* _WORK INSTRUCTION_:
Here the job is to transcribe the data verbatim while leaving each picture out.

• • • • • • •

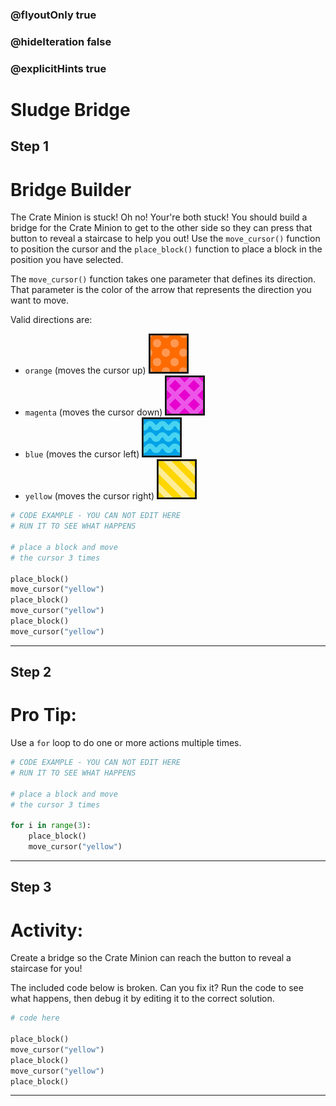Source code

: ### @flyoutOnly true
### @hideIteration false
### @explicitHints true

# Sludge Bridge

## Step 1
# Bridge Builder

The Crate Minion is stuck! Oh no! Your're both stuck! You should build a bridge for the Crate Minion to get to the other side so they can press that button to reveal a staircase to help you out! Use the `move_cursor()` function to position the cursor and the `place_block()` function to place a block in the position you have selected.

The `move_cursor()` function takes one parameter that defines its direction. That parameter is the color of the arrow that represents the direction you want to move.

Valid directions are:
- `orange` (moves the cursor up) ![Orange Arrow](https://raw.githubusercontent.com/ReWrite-Media/makecode/master/python/HOC2022/img/orange_arrow.png "Orange Arrow")
- `magenta` (moves the cursor down)  ![Magenta Arrow](https://raw.githubusercontent.com/ReWrite-Media/makecode/master/python/HOC2022/img/magenta_arrow.png "Magenta Arrow")
- `blue` (moves the cursor left)  ![Blue Arrow](https://raw.githubusercontent.com/ReWrite-Media/makecode/master/python/HOC2022/img/blue_arrow.png "Blue Arrow")
- `yellow` (moves the cursor right)  ![Yellow Arrow](https://raw.githubusercontent.com/ReWrite-Media/makecode/master/python/HOC2022/img/yellow_arrow.png "Yellow Arrow")

```python
# CODE EXAMPLE - YOU CAN NOT EDIT HERE
# RUN IT TO SEE WHAT HAPPENS

# place a block and move
# the cursor 3 times

place_block()
move_cursor("yellow")
place_block()
move_cursor("yellow")
place_block()
move_cursor("yellow")
```

---

## Step 2
# Pro Tip:

Use a `for` loop to do one or more actions multiple times.

```python
# CODE EXAMPLE - YOU CAN NOT EDIT HERE
# RUN IT TO SEE WHAT HAPPENS

# place a block and move
# the cursor 3 times

for i in range(3):
    place_block()
    move_cursor("yellow")
```

---

## Step 3
# Activity:

Create a bridge so the Crate Minion can reach the button to reveal a staircase for you!

The included code below is broken. Can you fix it? Run the code to see what happens, then debug it by editing it to the correct solution.

```python
# code here

place_block()
move_cursor("yellow")
place_block()
move_cursor("yellow")
place_block()
```

---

• • • • • • •

* _ANSWER SPACE_:
Source code

: ### @flyoutOnly true
### @hideIteration false
### @explicitHints true

# Sludge Bridge

## Step 1
# Bridge Builder

The Crate Minion is stuck! Oh no! Your're both stuck! You should build a bridge for the Crate Minion to get to the other side so they can press that button to reveal a staircase to help you out! Use the `move_cursor()` function to position the cursor and the `place_block()` function to place a block in the position you have selected.

The `move_cursor()` function takes one parameter that defines its direction. That parameter is the color of the arrow that represents the direction you want to move.

Valid directions are:
- `orange` (moves the cursor up) ![Orange Arrow](https://raw.githubusercontent.com/ReWrite-Media/makecode/master/python/HOC2022/img/orange_arrow.png "Orange Arrow")
- `magenta` (moves the cursor down)  ![Magenta Arrow](https://raw.githubusercontent.com/ReWrite-Media/makecode/master/python/HOC2022/img/magenta_arrow.png "Magenta Arrow")
- `blue` (moves the cursor left)  ![Blue Arrow](https://raw.githubusercontent.com/ReWrite-Media/makecode/master/python/HOC2022/img/blue_arrow.png "Blue Arrow")
- `yellow` (moves the cursor right)  ![Yellow Arrow](https://raw.githubusercontent.com/ReWrite-Media/makecode/master/python/HOC2022/img/yellow_arrow.png "Yellow Arrow")

```python
# CODE EXAMPLE - YOU CAN NOT EDIT HERE
# RUN IT TO SEE WHAT HAPPENS

# place a block and move
# the cursor 3 times

place_block()
move_cursor("yellow")
place_block()
move_cursor("yellow")
place_block()
move_cursor("yellow")
```

---

## Step 2
# Pro Tip:

Use a `for` loop to do one or more actions multiple times.

```python
# CODE EXAMPLE - YOU CAN NOT EDIT HERE
# RUN IT TO SEE WHAT HAPPENS

# place a block and move
# the cursor 3 times

for i in range(3):
    place_block()
    move_cursor("yellow")
```

---

## Step 3
# Activity:

Create a bridge so the Crate Minion can reach the button to reveal a staircase for you!

The included code below is broken. Can you fix it? Run the code to see what happens, then debug it by editing it to the correct solution.

```python
# code here

place_block()
move_cursor("yellow")
place_block()
move_cursor("yellow")
place_block()
```

---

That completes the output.